How many lines in the data below contain the string "graphics"? Answer with the number only.

-------

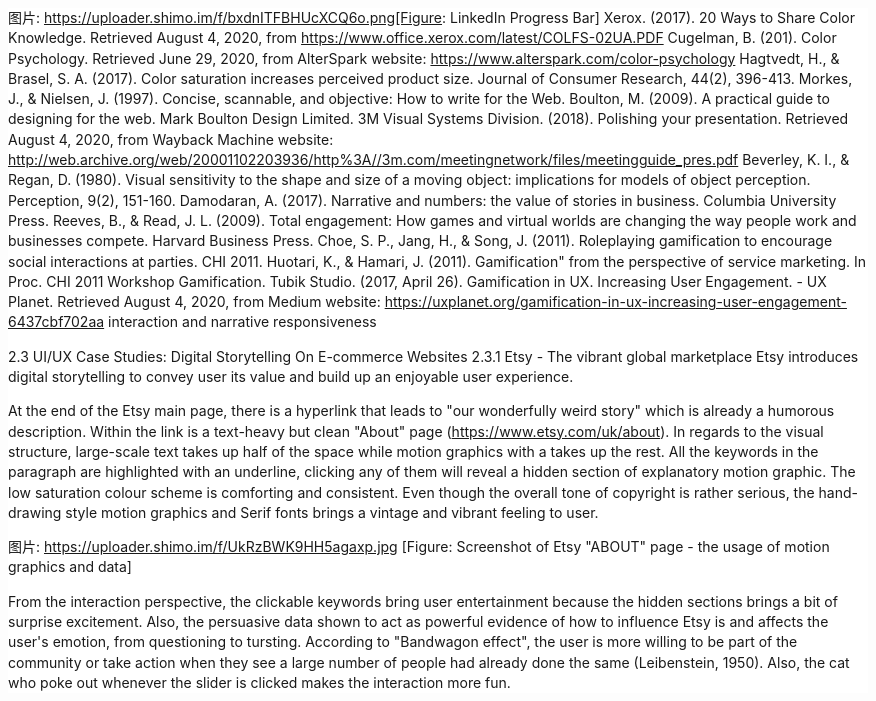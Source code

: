 图片: https://uploader.shimo.im/f/bxdnITFBHUcXCQ6o.png[Figure: LinkedIn Progress Bar]
Xerox. (2017). 20 Ways to Share Color Knowledge. Retrieved August 4, 2020, from https://www.office.xerox.com/latest/COLFS-02UA.PDF
Cugelman, B. (201). Color Psychology. Retrieved June 29, 2020, from AlterSpark website: https://www.alterspark.com/color-psychology
Hagtvedt, H., & Brasel, S. A. (2017). Color saturation increases perceived product size. Journal of Consumer Research, 44(2), 396-413.
Morkes, J., & Nielsen, J. (1997). Concise, scannable, and objective: How to write for the Web.
Boulton, M. (2009). A practical guide to designing for the web. Mark Boulton Design Limited.
3M Visual Systems Division. (2018). Polishing your presentation. Retrieved August 4, 2020, from Wayback Machine website: http://web.archive.org/web/20001102203936/http%3A//3m.com/meetingnetwork/files/meetingguide_pres.pdf
Beverley, K. I., & Regan, D. (1980). Visual sensitivity to the shape and size of a moving object: implications for models of object perception. Perception, 9(2), 151-160.
Damodaran, A. (2017). Narrative and numbers: the value of stories in business. Columbia University Press.
Reeves, B., & Read, J. L. (2009). Total engagement: How games and virtual worlds are changing the way people work and businesses compete. Harvard Business Press.
Choe, S. P., Jang, H., & Song, J. (2011). Roleplaying gamification to encourage social interactions at parties. CHI 2011.
Huotari, K., & Hamari, J. (2011). Gamification" from the perspective of service marketing. In Proc. CHI 2011 Workshop Gamification.
Tubik Studio. (2017, April 26). Gamification in UX. Increasing User Engagement. - UX Planet. Retrieved August 4, 2020, from Medium website: https://uxplanet.org/gamification-in-ux-increasing-user-engagement-6437cbf702aa
‌
interaction and narrative
responsiveness

2.3 UI/UX Case Studies: Digital Storytelling On E-commerce Websites
2.3.1 Etsy - The vibrant global marketplace
Etsy introduces digital storytelling to convey user its value and build up an enjoyable user experience.

At the end of the Etsy main page, there is a hyperlink that leads to "our wonderfully weird story" which is already a humorous description. Within the link is a text-heavy but clean "About" page (https://www.etsy.com/uk/about). In regards to the visual structure, large-scale text takes up half of the space while motion graphics with a takes up the rest. All the keywords in the paragraph are highlighted with an underline, clicking any of them will reveal a hidden section of explanatory motion graphic. The low saturation colour scheme is comforting and consistent. Even though the overall tone of copyright is rather serious, the hand-drawing style motion graphics and Serif fonts brings a vintage and vibrant feeling to user.

图片: https://uploader.shimo.im/f/UkRzBWK9HH5agaxp.jpg
[Figure: Screenshot of Etsy "ABOUT" page - the usage of motion graphics and data]

From the interaction perspective, the clickable keywords bring user entertainment because the hidden sections brings a bit of surprise excitement. Also, the persuasive data shown to act as powerful evidence of how to influence Etsy is and affects the user's emotion, from questioning to tursting. According to "Bandwagon effect", the user is more willing to be part of the community or take action when they see a large number of people had already done the same (Leibenstein, 1950). Also, the cat who poke out whenever the slider is clicked makes the interaction more fun.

-------

### The answer
2